In the listing that follows, count each line containing the string "Propagation" and report only the count.
____________________
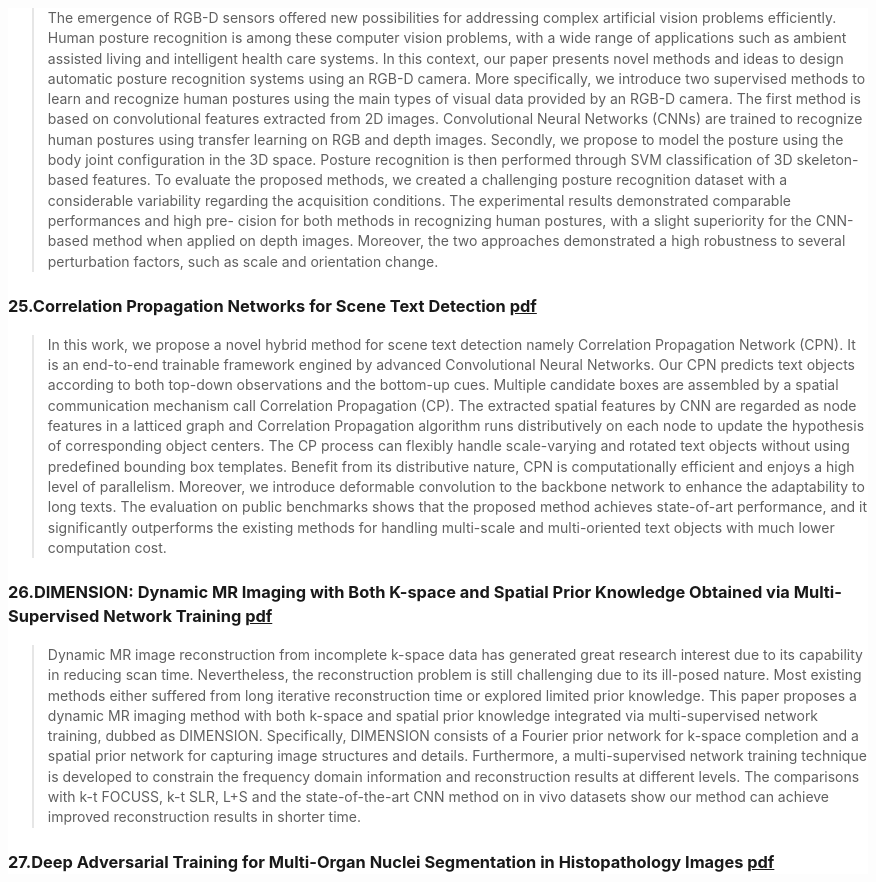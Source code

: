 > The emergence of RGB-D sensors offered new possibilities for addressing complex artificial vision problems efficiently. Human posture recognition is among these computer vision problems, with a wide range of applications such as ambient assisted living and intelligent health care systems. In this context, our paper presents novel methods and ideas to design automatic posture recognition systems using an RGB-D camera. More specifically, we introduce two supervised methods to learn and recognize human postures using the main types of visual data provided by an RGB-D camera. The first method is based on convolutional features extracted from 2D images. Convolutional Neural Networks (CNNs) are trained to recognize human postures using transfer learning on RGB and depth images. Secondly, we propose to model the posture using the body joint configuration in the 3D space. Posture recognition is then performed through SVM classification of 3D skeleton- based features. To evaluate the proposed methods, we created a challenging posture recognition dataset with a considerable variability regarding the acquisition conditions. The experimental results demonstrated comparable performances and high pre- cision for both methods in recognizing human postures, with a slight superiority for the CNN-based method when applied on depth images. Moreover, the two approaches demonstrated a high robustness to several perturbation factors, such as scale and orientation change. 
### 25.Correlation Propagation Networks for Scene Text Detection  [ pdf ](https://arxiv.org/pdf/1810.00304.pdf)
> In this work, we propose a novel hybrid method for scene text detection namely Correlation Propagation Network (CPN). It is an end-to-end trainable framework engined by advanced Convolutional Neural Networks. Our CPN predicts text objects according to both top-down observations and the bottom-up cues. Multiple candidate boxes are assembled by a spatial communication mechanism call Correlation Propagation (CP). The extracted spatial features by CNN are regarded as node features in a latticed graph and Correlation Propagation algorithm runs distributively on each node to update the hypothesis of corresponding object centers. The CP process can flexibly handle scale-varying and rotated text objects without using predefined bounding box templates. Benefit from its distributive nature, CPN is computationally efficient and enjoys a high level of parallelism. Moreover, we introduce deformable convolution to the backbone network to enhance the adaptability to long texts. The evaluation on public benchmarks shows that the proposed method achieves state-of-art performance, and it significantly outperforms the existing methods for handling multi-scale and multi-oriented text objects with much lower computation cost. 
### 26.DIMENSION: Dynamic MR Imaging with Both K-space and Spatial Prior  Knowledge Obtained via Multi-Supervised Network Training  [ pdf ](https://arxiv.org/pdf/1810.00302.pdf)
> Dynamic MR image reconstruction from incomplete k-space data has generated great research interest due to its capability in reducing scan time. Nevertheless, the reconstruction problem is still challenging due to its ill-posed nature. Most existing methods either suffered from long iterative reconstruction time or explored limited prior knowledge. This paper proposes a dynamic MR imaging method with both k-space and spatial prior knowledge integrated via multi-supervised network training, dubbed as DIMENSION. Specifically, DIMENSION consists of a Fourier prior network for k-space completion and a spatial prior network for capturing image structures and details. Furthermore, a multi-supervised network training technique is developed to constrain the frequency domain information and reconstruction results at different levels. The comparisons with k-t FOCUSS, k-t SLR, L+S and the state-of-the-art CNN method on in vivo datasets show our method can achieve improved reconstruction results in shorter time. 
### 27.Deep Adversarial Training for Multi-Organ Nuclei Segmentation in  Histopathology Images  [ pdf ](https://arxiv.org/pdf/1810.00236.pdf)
____________________
● SOLUTION BELOW
2